Now Hezbollah officials and associates are describing a previously unknown role for Mughniyeh: Far from being too busy fleeing enemies, he was a key commander for Hezbollah in its 2006 war with Israel.AP can't call the thug, or the group, terrorists, even after the incontrovertible proof.
He was among the leading military and security strategists — if not the very top himself — of the group and a member of its decision-making committee, according to those who had knowledge of Mughniyeh before he was killed Feb. 12 in Damascus.
"Hezbollah's top architect of that war was Imad Mughniyeh," Anis Naccache, a 57-year-old longtime associate, told The Associated Press. "You can say he was like a staff general (chief of staff)."

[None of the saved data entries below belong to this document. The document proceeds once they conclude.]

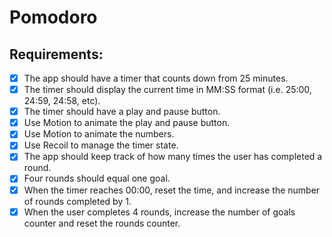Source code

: # Pomodoro

## Requirements:

- [x] The app should have a timer that counts down from 25 minutes.
- [x] The timer should display the current time in MM:SS format (i.e. 25:00, 24:59, 24:58, etc).
- [x] The timer should have a play and pause button.
- [x] Use Motion to animate the play and pause button.
- [x] Use Motion to animate the numbers.
- [x] Use Recoil to manage the timer state.
- [x] The app should keep track of how many times the user has completed a round.
- [x] Four rounds should equal one goal.
- [x] When the timer reaches 00:00, reset the time, and increase the number of rounds completed by 1.
- [x] When the user completes 4 rounds, increase the number of goals counter and reset the rounds counter.
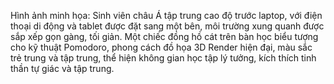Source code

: Hình ảnh minh họa: Sinh viên châu Á tập trung cao độ trước laptop, với điện thoại di động và tablet được đặt sang một bên, môi trường xung quanh được sắp xếp gọn gàng, tối giản. Một chiếc đồng hồ cát trên bàn học biểu tượng cho kỹ thuật Pomodoro, phong cách đồ họa 3D Render hiện đại, màu sắc trẻ trung và tập trung, thể hiện không gian học tập lý tưởng, kích thích tinh thần tự giác và tập trung.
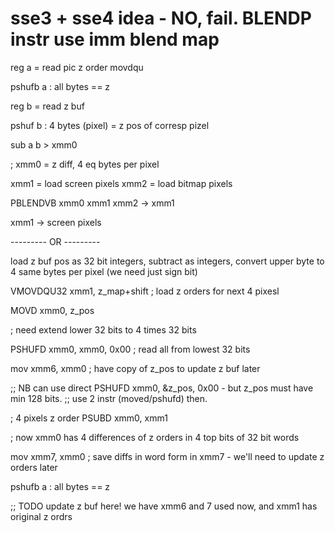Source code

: # sse3 + sse4 idea - NO, fail. BLENDP instr use imm blend map

 reg a = read pic z order movdqu


 pshufb a : all bytes == z

 reg b = read z buf

 pshuf b : 4 bytes (pixel) = z pos of corresp pizel

 sub a b > xmm0

; xmm0 = z diff, 4 eq bytes	per pixel

xmm1 = load screen pixels 
xmm2 = load bitmap pixels

 PBLENDVB xmm0 xmm1 xmm2 -> xmm1

xmm1 -> screen pixels



--------- OR ---------

load z buf pos as 32 bit integers, subtract as integers, 
convert upper byte to 4 same bytes per pixel (we need just sign bit)


VMOVDQU32 xmm1, z_map+shift ; load z orders for next 4 pixesl

MOVD xmm0, z_pos

; need extend lower 32 bits to 4 times 32 bits

PSHUFD xmm0, xmm0, 0x00 ; read all from lowest 32 bits

mov xmm6, xmm0 ; have copy of z_pos to update z buf later

;; NB can use direct PSHUFD xmm0, &z_pos, 0x00 - but z_pos must have min 128 bits.
;; use 2 instr (moved/pshufd) then.

; 4 pixels z order
PSUBD xmm0, xmm1

; now xmm0 has 4 differences of z orders in 4 top bits of 32 bit words

mov xmm7, xmm0 ; save diffs in word form in xmm7 - we'll need to update z orders later

pshufb a : all bytes == z


;; TODO update z buf here! we have xmm6 and 7 used now, and xmm1 has original z ordrs














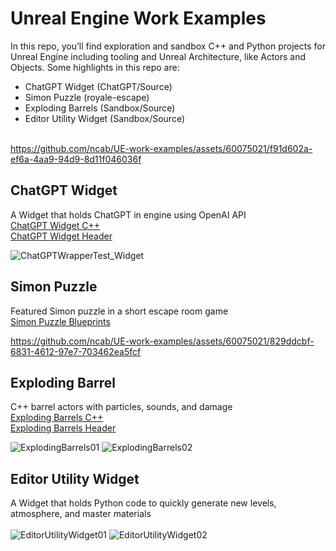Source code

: # Unreal Engine Work Examples
In this repo, you’ll find exploration and sandbox C++ and Python projects for Unreal Engine including tooling and Unreal Architecture, like Actors and Objects. Some highlights in this repo are:

- ChatGPT Widget (ChatGPT/Source)<br>
- Simon Puzzle (royale-escape)<br>
- Exploding Barrels (Sandbox/Source)<br>
- Editor Utility Widget (Sandbox/Source)<br><br>



https://github.com/ncab/UE-work-examples/assets/60075021/f91d602a-ef6a-4aa9-94d9-8d11f046036f


## **ChatGPT Widget** 
A Widget that holds ChatGPT in engine using OpenAI API<br>
[ChatGPT Widget C++](https://github.com/ncab/UE-work-examples/blob/main/ChatGPT/Source/ChatGPT/Private/ChatGPTWrapper.cpp)<br>
[ChatGPT Widget Header](https://github.com/ncab/UE-work-examples/blob/main/ChatGPT/Source/ChatGPT/Public/ChatGPTWrapper.h)<br>

![ChatGPTWrapperTest_Widget](https://github.com/ncab/UE-work-examples/assets/60075021/ea9ed7ed-862e-4c7e-9f6e-77bc7998f4e4)
<br>
## **Simon Puzzle**
Featured Simon puzzle in a short escape room game<br>
[Simon Puzzle Blueprints](https://github.com/ncab/UE-work-examples/blob/main/royale-escape/README.md)<br>

https://github.com/ncab/UE-work-examples/assets/60075021/829ddcbf-6831-4612-97e7-703462ea5fcf


## **Exploding Barrel** 
C++ barrel actors with particles, sounds, and damage<br>
[Exploding Barrels C++](https://github.com/ncab/UE-work-examples/blob/main/Sandbox/Source/Sandbox/Private/ExplodingBarrel.cpp)<br>
[Exploding Barrels Header](https://github.com/ncab/UE-work-examples/blob/main/Sandbox/Source/Sandbox/Public/ExplodingBarrel.h)<br>

![ExplodingBarrels01](https://github.com/ncab/UE-work-examples/assets/60075021/f98768f3-1fe9-48e0-acec-b61541e14209)
![ExplodingBarrels02](https://github.com/ncab/UE-work-examples/assets/60075021/accbd280-1f28-45a5-8902-780c6dedf1fd)
<br>
## **Editor Utility Widget** 
A Widget that holds Python code to quickly generate new levels, atmosphere, and master materials<br><br>
![EditorUtilityWidget01](https://github.com/ncab/UE-work-examples/assets/60075021/836e861b-7ab7-4f94-9d63-b2724ddce062)
![EditorUtilityWidget02](https://github.com/ncab/UE-work-examples/assets/60075021/248fc2ca-a51b-4fc7-aed2-6923a7a741a4)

In a speech Friday, Hezbollah leader Hassan Nasrallah credited Mughniyeh with leading the group to two victories — the 2006 war and a Hezbollah guerrilla war in 2000 that led to the withdrawal of Israeli troops from its last positions in southern Lebanon.
In the 1980s, Mughniyeh was notorious in the West. He was accused of plotting suicide bombings of the U.S. Embassy and bases of U.S. and French troops that killed hundreds, as well as the kidnappings of dozens of Westerners in Beirut.
The last attacks he is believed to have directed were suicide bombings in the 1990s against the Israeli Embassy and a Jewish center in Argentina that killed more than 100 people and a bombing in Khobar, Saudi Arabia, that killed 19 Americans.
For years, Hezbollah said almost nothing about him. But after his death, the group has embraced him as a hero — to a degree that surprised some Lebanese who believed Hezbollah would not want to revive memories of its past association with terrorism.
And his replacement in Hizbullah will try to do the same. Hizbullah's intentions haven't changed, and the UN continues to fail to carry out its obligations under UN SCR 1701. Lebanon continues to be torn apart by Hizbullah's presence, which is another avenue by which Syria profits.